Problem description:
Only one stretch of the listing below is wanted. Begin at the line that has "- Membership management", stop after the line that has "## 5) Billing & Commerce Admin", and repeat every line in between exactly.

<<<<

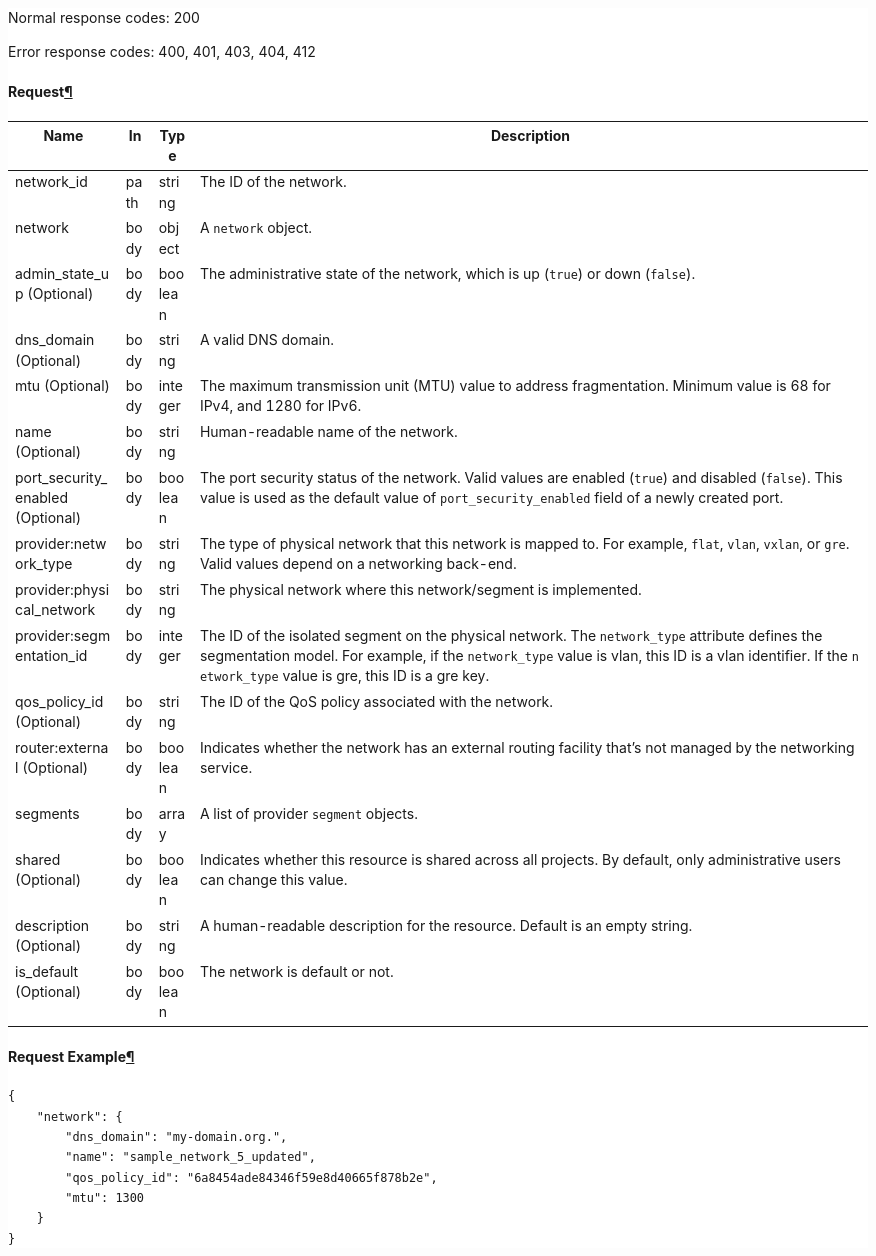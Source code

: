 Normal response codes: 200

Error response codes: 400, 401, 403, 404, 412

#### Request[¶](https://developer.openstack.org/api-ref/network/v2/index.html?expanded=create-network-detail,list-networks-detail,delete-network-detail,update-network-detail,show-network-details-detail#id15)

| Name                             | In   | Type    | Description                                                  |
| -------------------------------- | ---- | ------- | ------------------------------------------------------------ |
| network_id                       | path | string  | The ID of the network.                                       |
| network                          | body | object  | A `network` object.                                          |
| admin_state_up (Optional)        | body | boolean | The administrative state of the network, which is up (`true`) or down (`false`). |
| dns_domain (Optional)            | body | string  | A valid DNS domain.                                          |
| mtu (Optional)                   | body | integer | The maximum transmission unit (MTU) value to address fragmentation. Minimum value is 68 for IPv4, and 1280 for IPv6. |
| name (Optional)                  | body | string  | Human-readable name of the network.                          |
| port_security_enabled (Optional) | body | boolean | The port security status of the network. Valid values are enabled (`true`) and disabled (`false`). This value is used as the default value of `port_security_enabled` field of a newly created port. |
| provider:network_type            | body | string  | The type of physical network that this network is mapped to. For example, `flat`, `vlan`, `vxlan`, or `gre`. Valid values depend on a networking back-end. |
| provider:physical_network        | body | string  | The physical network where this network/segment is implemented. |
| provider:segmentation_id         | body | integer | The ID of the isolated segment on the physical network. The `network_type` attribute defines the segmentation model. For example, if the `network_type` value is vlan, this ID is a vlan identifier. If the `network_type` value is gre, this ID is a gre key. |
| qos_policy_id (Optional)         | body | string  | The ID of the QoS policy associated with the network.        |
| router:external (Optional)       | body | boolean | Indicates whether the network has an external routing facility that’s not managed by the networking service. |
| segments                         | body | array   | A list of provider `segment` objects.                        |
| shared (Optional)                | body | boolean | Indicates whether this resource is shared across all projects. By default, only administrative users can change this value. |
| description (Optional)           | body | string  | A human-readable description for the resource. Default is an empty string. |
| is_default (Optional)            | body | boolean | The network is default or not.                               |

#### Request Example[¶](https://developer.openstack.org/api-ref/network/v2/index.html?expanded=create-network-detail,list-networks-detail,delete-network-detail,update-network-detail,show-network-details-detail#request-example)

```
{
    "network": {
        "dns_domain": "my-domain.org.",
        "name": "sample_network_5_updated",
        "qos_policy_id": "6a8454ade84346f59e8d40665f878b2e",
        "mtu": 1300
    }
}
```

>>>>
<<<<

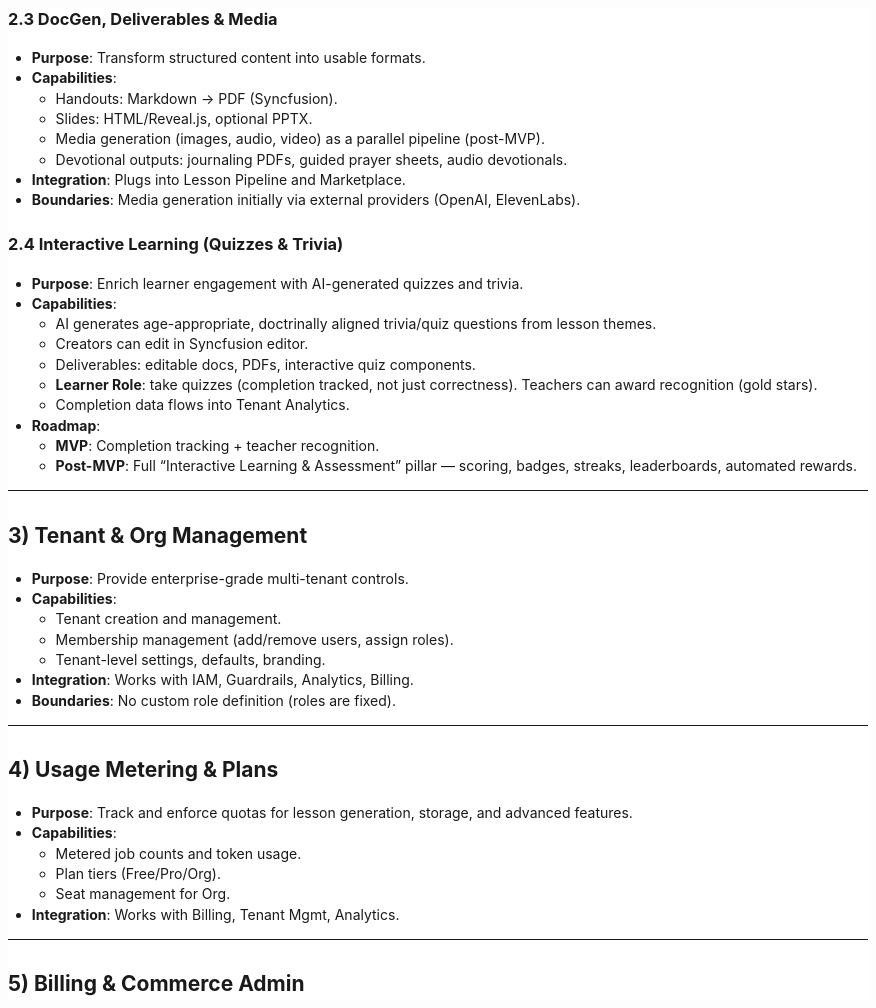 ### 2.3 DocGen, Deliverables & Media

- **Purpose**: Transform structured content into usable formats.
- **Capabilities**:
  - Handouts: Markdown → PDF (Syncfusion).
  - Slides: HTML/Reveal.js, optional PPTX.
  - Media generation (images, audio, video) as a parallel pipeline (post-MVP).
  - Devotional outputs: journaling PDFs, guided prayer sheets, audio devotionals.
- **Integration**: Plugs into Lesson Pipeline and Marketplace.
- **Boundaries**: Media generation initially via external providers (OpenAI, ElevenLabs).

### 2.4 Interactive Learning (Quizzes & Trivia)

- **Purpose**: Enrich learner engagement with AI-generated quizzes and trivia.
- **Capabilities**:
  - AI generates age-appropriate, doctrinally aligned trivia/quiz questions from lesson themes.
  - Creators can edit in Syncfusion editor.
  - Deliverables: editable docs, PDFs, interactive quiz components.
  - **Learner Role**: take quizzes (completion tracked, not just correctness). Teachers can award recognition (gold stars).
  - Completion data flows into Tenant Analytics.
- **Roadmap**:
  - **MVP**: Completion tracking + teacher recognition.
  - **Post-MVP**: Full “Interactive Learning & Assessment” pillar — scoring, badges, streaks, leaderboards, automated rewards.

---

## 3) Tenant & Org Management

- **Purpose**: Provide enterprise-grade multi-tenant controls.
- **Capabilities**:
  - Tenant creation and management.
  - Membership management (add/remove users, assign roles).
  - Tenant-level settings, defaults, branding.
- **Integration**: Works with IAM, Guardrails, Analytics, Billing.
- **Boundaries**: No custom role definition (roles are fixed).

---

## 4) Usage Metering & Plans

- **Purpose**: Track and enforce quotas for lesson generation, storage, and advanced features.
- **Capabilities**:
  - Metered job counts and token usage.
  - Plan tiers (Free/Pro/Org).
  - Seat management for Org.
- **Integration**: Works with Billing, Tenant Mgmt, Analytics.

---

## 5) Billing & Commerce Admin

>>>>
<<<<

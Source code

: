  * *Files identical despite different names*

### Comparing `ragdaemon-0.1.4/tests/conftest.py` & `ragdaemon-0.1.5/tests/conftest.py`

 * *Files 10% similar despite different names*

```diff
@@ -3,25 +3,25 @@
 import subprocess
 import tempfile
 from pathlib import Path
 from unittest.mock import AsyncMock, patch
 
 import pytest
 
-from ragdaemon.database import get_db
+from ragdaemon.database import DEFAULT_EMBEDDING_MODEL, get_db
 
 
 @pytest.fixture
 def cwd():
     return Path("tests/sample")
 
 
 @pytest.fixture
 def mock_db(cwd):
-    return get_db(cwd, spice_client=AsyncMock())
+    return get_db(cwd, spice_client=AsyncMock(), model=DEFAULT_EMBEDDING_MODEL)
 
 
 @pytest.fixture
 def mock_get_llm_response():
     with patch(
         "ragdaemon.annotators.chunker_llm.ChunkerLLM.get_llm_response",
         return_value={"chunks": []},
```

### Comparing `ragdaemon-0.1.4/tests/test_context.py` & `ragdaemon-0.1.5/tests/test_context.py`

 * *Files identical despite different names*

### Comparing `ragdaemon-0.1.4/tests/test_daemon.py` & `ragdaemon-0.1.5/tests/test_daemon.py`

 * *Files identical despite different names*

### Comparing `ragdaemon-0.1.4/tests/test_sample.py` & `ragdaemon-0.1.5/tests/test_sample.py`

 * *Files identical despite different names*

>>>>

Task result:
  - Membership management (add/remove users, assign roles).
  - Tenant-level settings, defaults, branding.
- **Integration**: Works with IAM, Guardrails, Analytics, Billing.
- **Boundaries**: No custom role definition (roles are fixed).

---

## 4) Usage Metering & Plans

- **Purpose**: Track and enforce quotas for lesson generation, storage, and advanced features.
- **Capabilities**:
  - Metered job counts and token usage.
  - Plan tiers (Free/Pro/Org).
  - Seat management for Org.
- **Integration**: Works with Billing, Tenant Mgmt, Analytics.

---

## 5) Billing & Commerce Admin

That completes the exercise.